- **YOUR GOAL**:
Retrieve all lines below that have the string "started".

- **WORKING DATA**:
________________

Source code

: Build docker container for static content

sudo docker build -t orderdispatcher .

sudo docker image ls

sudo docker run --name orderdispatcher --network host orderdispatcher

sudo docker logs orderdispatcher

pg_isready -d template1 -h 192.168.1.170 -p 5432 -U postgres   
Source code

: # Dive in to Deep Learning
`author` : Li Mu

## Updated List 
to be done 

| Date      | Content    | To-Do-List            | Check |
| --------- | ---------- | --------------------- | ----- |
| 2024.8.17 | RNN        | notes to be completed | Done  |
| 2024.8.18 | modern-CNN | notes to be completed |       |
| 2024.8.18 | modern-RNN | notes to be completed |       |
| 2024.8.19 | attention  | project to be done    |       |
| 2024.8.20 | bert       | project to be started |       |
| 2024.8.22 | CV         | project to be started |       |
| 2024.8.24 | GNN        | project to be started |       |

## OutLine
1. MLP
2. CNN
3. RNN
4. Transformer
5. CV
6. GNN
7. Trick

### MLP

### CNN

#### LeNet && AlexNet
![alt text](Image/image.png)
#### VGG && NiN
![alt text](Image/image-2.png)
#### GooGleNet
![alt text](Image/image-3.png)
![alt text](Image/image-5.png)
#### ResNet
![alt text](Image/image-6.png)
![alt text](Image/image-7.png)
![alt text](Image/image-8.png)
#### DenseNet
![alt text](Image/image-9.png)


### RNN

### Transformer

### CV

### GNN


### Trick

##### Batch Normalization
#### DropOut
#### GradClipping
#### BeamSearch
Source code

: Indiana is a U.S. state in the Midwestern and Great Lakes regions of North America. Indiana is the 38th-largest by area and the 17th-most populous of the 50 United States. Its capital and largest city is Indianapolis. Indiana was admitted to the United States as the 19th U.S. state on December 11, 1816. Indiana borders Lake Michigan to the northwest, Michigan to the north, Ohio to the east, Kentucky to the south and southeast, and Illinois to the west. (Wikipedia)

________________

- **TASK RESULT**:
| 2024.8.20 | bert       | project to be started |       |
| 2024.8.22 | CV         | project to be started |       |
| 2024.8.24 | GNN        | project to be started |       |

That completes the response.